20 junio 2012

¿Qué haces con un libro?

- ¿Qué es lo que haces en esta habitación? - preguntó.
Era difícil responder a esa pregunta.
- Vengo cuando no puedo soportar las cosas - respondí -. Y me gusta mirar los libros. ¿Hay algo malo en que los mire? ¿En que los mire por dentro?
- No - dijo arropado de una repentina seriedad, tras meditarlo unos instantes -. Dime, ¿qué es lo que ves en ellos?
- Busco las cosas que hago para lograr que se abra la puerta.

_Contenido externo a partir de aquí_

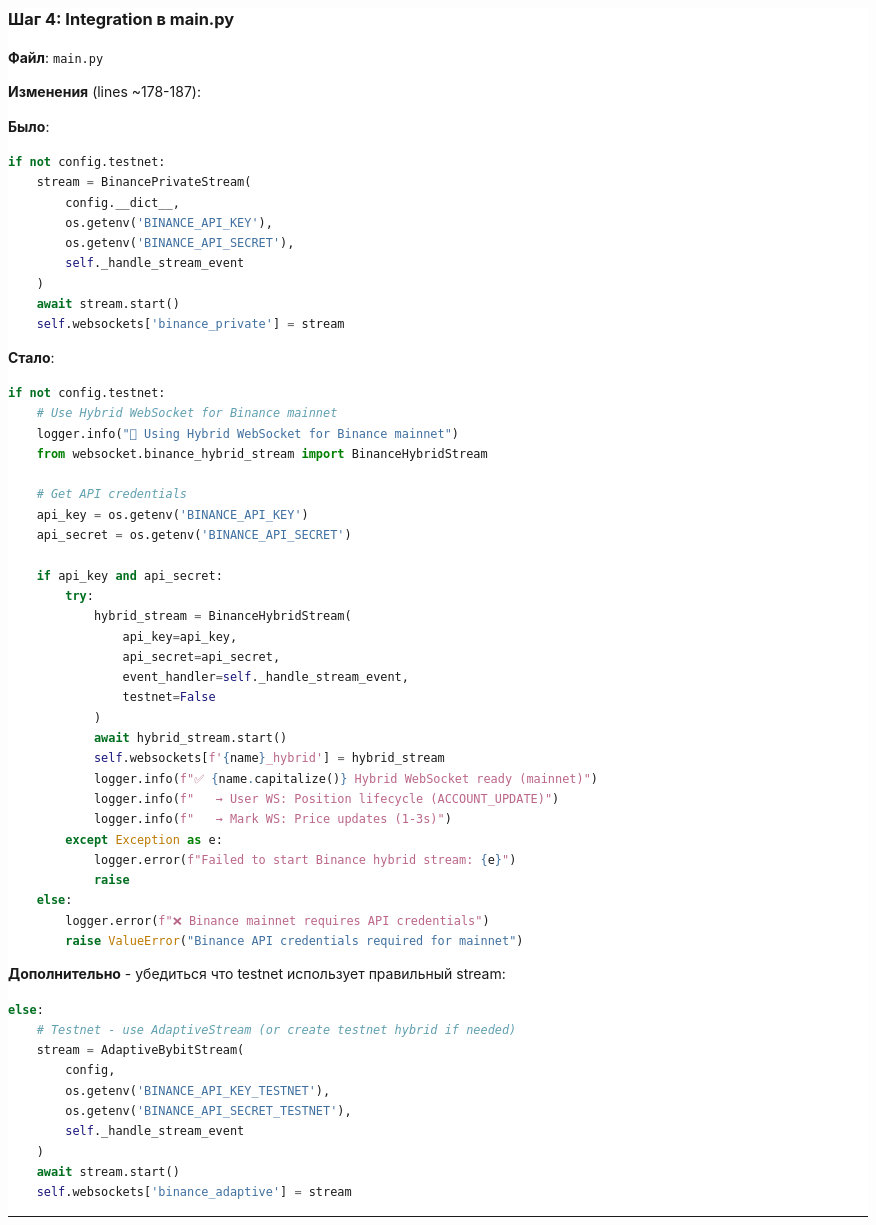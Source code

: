 ### Шаг 4: Integration в main.py

**Файл**: `main.py`

**Изменения** (lines ~178-187):

**Было**:
```python
if not config.testnet:
    stream = BinancePrivateStream(
        config.__dict__,
        os.getenv('BINANCE_API_KEY'),
        os.getenv('BINANCE_API_SECRET'),
        self._handle_stream_event
    )
    await stream.start()
    self.websockets['binance_private'] = stream
```

**Стало**:
```python
if not config.testnet:
    # Use Hybrid WebSocket for Binance mainnet
    logger.info("🚀 Using Hybrid WebSocket for Binance mainnet")
    from websocket.binance_hybrid_stream import BinanceHybridStream

    # Get API credentials
    api_key = os.getenv('BINANCE_API_KEY')
    api_secret = os.getenv('BINANCE_API_SECRET')

    if api_key and api_secret:
        try:
            hybrid_stream = BinanceHybridStream(
                api_key=api_key,
                api_secret=api_secret,
                event_handler=self._handle_stream_event,
                testnet=False
            )
            await hybrid_stream.start()
            self.websockets[f'{name}_hybrid'] = hybrid_stream
            logger.info(f"✅ {name.capitalize()} Hybrid WebSocket ready (mainnet)")
            logger.info(f"   → User WS: Position lifecycle (ACCOUNT_UPDATE)")
            logger.info(f"   → Mark WS: Price updates (1-3s)")
        except Exception as e:
            logger.error(f"Failed to start Binance hybrid stream: {e}")
            raise
    else:
        logger.error(f"❌ Binance mainnet requires API credentials")
        raise ValueError("Binance API credentials required for mainnet")
```

**Дополнительно** - убедиться что testnet использует правильный stream:
```python
else:
    # Testnet - use AdaptiveStream (or create testnet hybrid if needed)
    stream = AdaptiveBybitStream(
        config,
        os.getenv('BINANCE_API_KEY_TESTNET'),
        os.getenv('BINANCE_API_SECRET_TESTNET'),
        self._handle_stream_event
    )
    await stream.start()
    self.websockets['binance_adaptive'] = stream
```

---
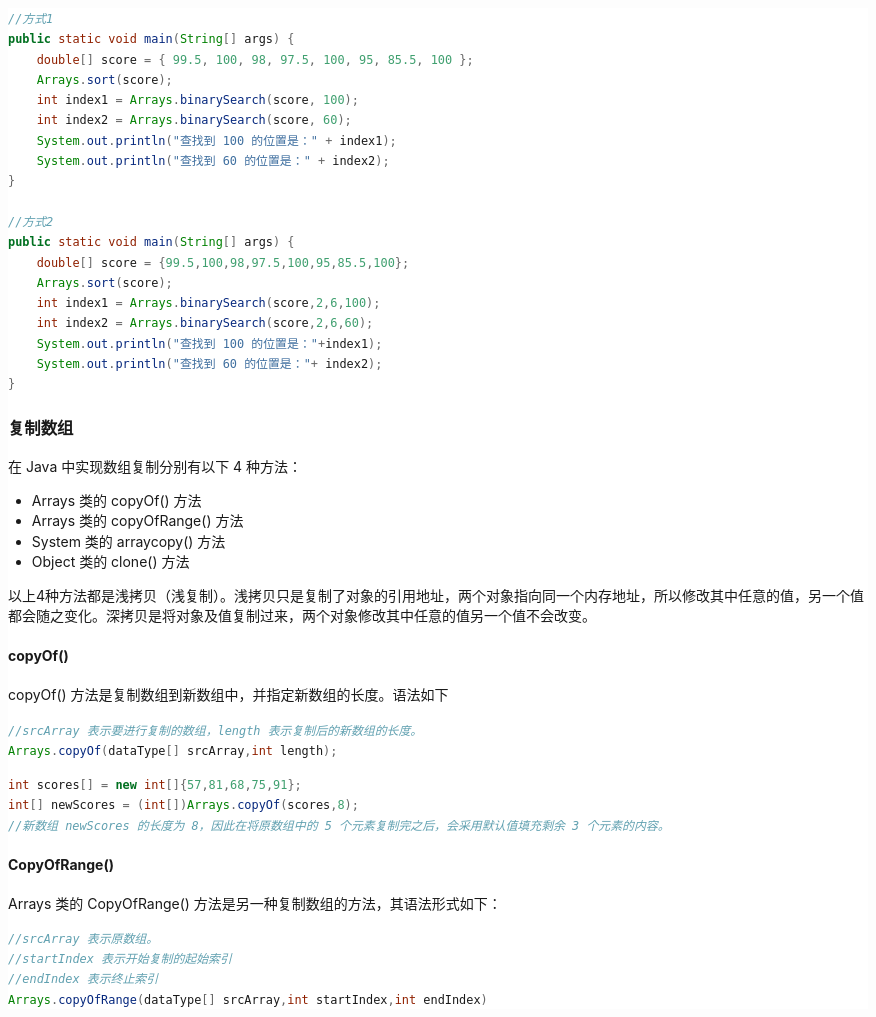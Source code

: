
 ```java
//方式1
public static void main(String[] args) {
    double[] score = { 99.5, 100, 98, 97.5, 100, 95, 85.5, 100 };
    Arrays.sort(score);
    int index1 = Arrays.binarySearch(score, 100);
    int index2 = Arrays.binarySearch(score, 60);
    System.out.println("查找到 100 的位置是：" + index1);
    System.out.println("查找到 60 的位置是：" + index2);
}

//方式2
public static void main(String[] args) {
    double[] score = {99.5,100,98,97.5,100,95,85.5,100};
    Arrays.sort(score);
    int index1 = Arrays.binarySearch(score,2,6,100);
    int index2 = Arrays.binarySearch(score,2,6,60);
    System.out.println("查找到 100 的位置是："+index1);
    System.out.println("查找到 60 的位置是："+ index2);
}
```

### 复制数组

在 Java 中实现数组复制分别有以下 4 种方法：
* Arrays 类的 copyOf() 方法
* Arrays 类的 copyOfRange() 方法
* System 类的 arraycopy() 方法
* Object 类的 clone() 方法

以上4种方法都是浅拷贝（浅复制）。浅拷贝只是复制了对象的引用地址，两个对象指向同一个内存地址，所以修改其中任意的值，另一个值都会随之变化。深拷贝是将对象及值复制过来，两个对象修改其中任意的值另一个值不会改变。

#### copyOf()

copyOf() 方法是复制数组到新数组中，并指定新数组的长度。语法如下

```java
//srcArray 表示要进行复制的数组，length 表示复制后的新数组的长度。
Arrays.copyOf(dataType[] srcArray,int length);
```

```java
int scores[] = new int[]{57,81,68,75,91};
int[] newScores = (int[])Arrays.copyOf(scores,8);
//新数组 newScores 的长度为 8，因此在将原数组中的 5 个元素复制完之后，会采用默认值填充剩余 3 个元素的内容。
```

#### CopyOfRange()

Arrays 类的 CopyOfRange() 方法是另一种复制数组的方法，其语法形式如下：

```java
//srcArray 表示原数组。
//startIndex 表示开始复制的起始索引
//endIndex 表示终止索引
Arrays.copyOfRange(dataType[] srcArray,int startIndex,int endIndex)
```
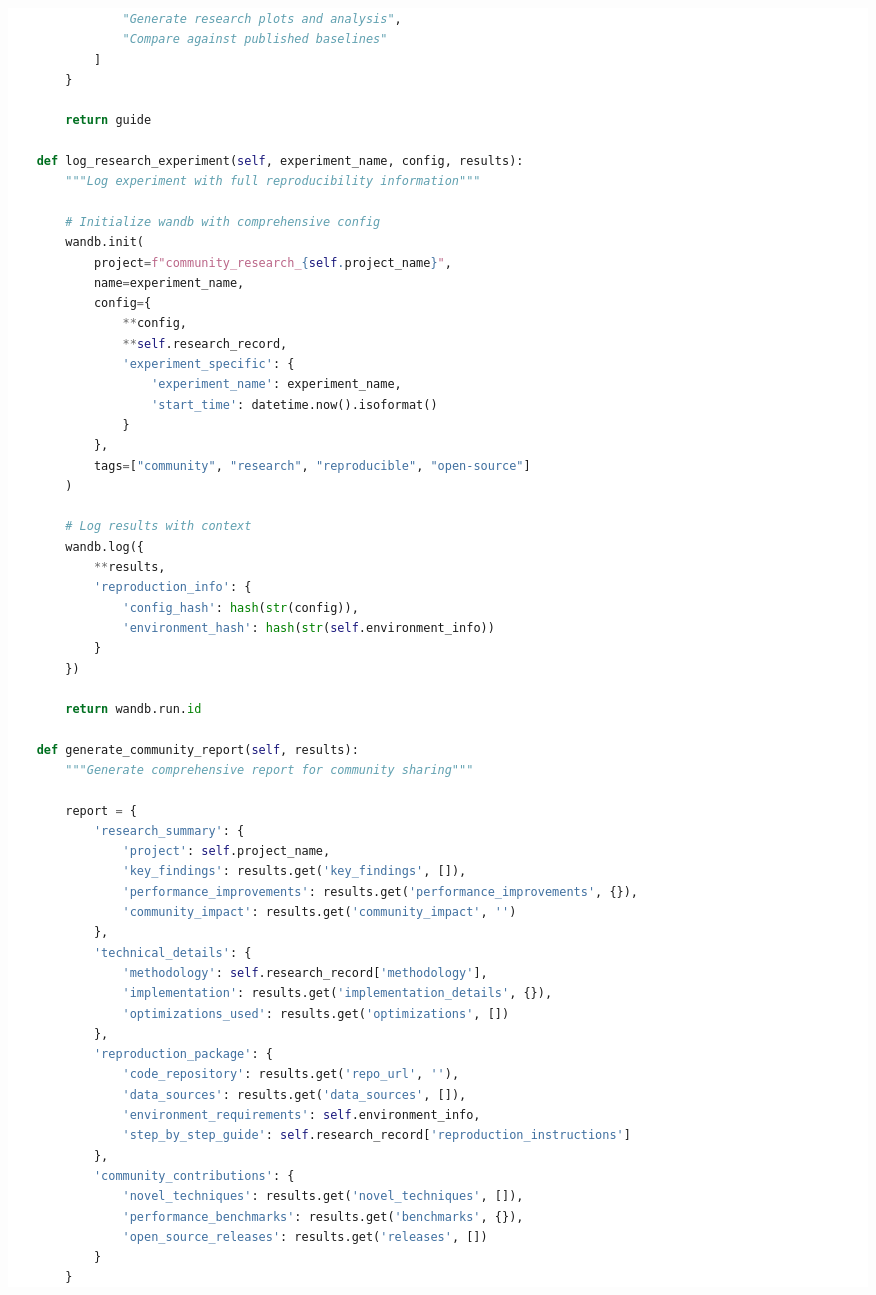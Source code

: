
 ```python
                "Generate research plots and analysis",
                "Compare against published baselines"
            ]
        }
        
        return guide
    
    def log_research_experiment(self, experiment_name, config, results):
        """Log experiment with full reproducibility information"""
        
        # Initialize wandb with comprehensive config
        wandb.init(
            project=f"community_research_{self.project_name}",
            name=experiment_name,
            config={
                **config,
                **self.research_record,
                'experiment_specific': {
                    'experiment_name': experiment_name,
                    'start_time': datetime.now().isoformat()
                }
            },
            tags=["community", "research", "reproducible", "open-source"]
        )
        
        # Log results with context
        wandb.log({
            **results,
            'reproduction_info': {
                'config_hash': hash(str(config)),
                'environment_hash': hash(str(self.environment_info))
            }
        })
        
        return wandb.run.id
    
    def generate_community_report(self, results):
        """Generate comprehensive report for community sharing"""
        
        report = {
            'research_summary': {
                'project': self.project_name,
                'key_findings': results.get('key_findings', []),
                'performance_improvements': results.get('performance_improvements', {}),
                'community_impact': results.get('community_impact', '')
            },
            'technical_details': {
                'methodology': self.research_record['methodology'],
                'implementation': results.get('implementation_details', {}),
                'optimizations_used': results.get('optimizations', [])
            },
            'reproduction_package': {
                'code_repository': results.get('repo_url', ''),
                'data_sources': results.get('data_sources', []),
                'environment_requirements': self.environment_info,
                'step_by_step_guide': self.research_record['reproduction_instructions']
            },
            'community_contributions': {
                'novel_techniques': results.get('novel_techniques', []),
                'performance_benchmarks': results.get('benchmarks', {}),
                'open_source_releases': results.get('releases', [])
            }
        }
```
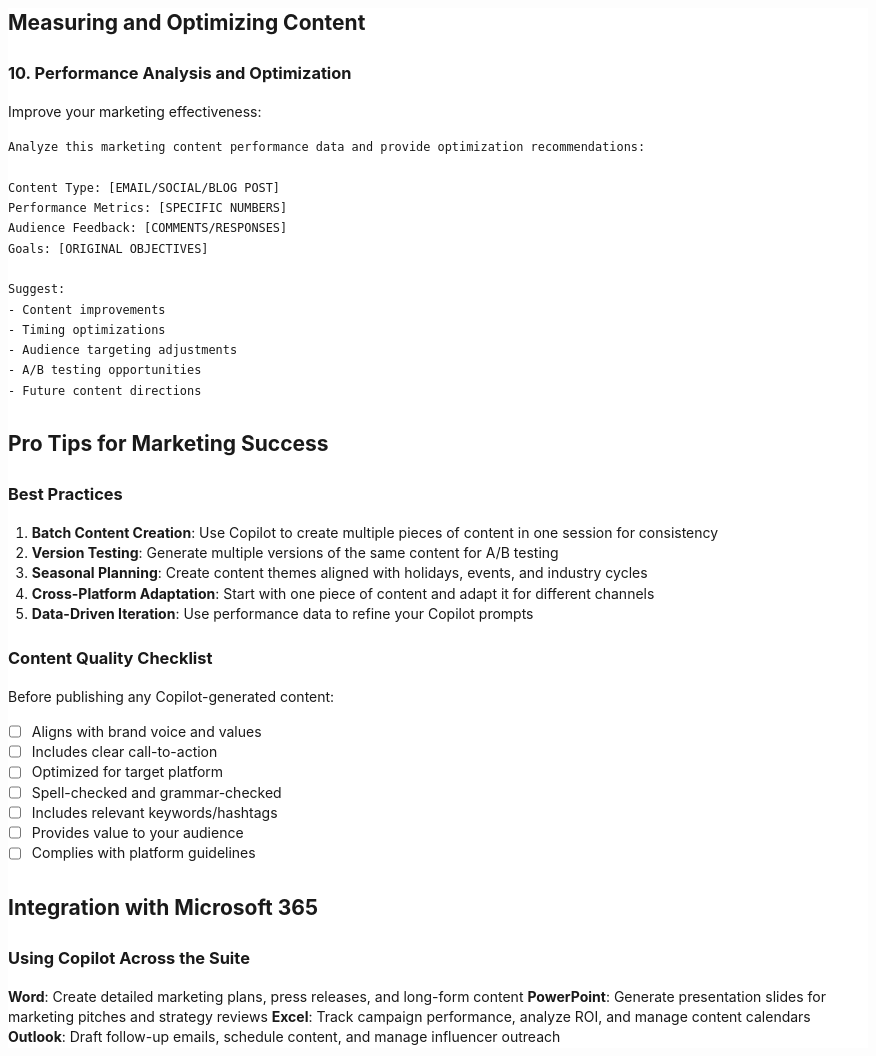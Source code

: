 ## Measuring and Optimizing Content

### 10. Performance Analysis and Optimization

Improve your marketing effectiveness:

```prompt
Analyze this marketing content performance data and provide optimization recommendations:

Content Type: [EMAIL/SOCIAL/BLOG POST]
Performance Metrics: [SPECIFIC NUMBERS]
Audience Feedback: [COMMENTS/RESPONSES]
Goals: [ORIGINAL OBJECTIVES]

Suggest:
- Content improvements
- Timing optimizations
- Audience targeting adjustments
- A/B testing opportunities
- Future content directions
```

## Pro Tips for Marketing Success

### Best Practices

1. **Batch Content Creation**: Use Copilot to create multiple pieces of content in one session for consistency
2. **Version Testing**: Generate multiple versions of the same content for A/B testing
3. **Seasonal Planning**: Create content themes aligned with holidays, events, and industry cycles
4. **Cross-Platform Adaptation**: Start with one piece of content and adapt it for different channels
5. **Data-Driven Iteration**: Use performance data to refine your Copilot prompts

### Content Quality Checklist

Before publishing any Copilot-generated content:

- [ ] Aligns with brand voice and values
- [ ] Includes clear call-to-action
- [ ] Optimized for target platform
- [ ] Spell-checked and grammar-checked
- [ ] Includes relevant keywords/hashtags
- [ ] Provides value to your audience
- [ ] Complies with platform guidelines

## Integration with Microsoft 365

### Using Copilot Across the Suite

**Word**: Create detailed marketing plans, press releases, and long-form content
**PowerPoint**: Generate presentation slides for marketing pitches and strategy reviews
**Excel**: Track campaign performance, analyze ROI, and manage content calendars
**Outlook**: Draft follow-up emails, schedule content, and manage influencer outreach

Entonces no conocía la palabra "letras".
- Muéstramelo - ordenó.
Hubiera podido trazar las formas en el aire con el dedo, tal como hacía cuando abría la puerta, pero en lugar de ello me levanté y saqué el libro encuadernado en cuero marrón oscuro de la estantería inferior, libro al que yo había apodado Oso. Lo abrí por la primera página en la que había palabras. Creo que ignoraba que fuesen palabras, o puede que no. Señalé las formas que eran idénticas a las que trazaba en el aire para abrir la puerta.
- Ésta, y ésta otra - dije, susurrando.
Había colocado el libro en la mesa con sumo cuidado, como siempre hacía con los libros cuando quería mirarlos por dentro. Él permanecía de pie a mi lado, y me observaba mientras señalaba las letras que era capaz de reconocer, aunque no supiera cómo se llamaban o cómo sonaban.
- ¿Qué son, Memer?
- Escritura.
- ¿Y es la escritura lo que abre la puerta?
- Creo que sí. Aunque para ello tienes que escribir en el aire, en el lugar especial.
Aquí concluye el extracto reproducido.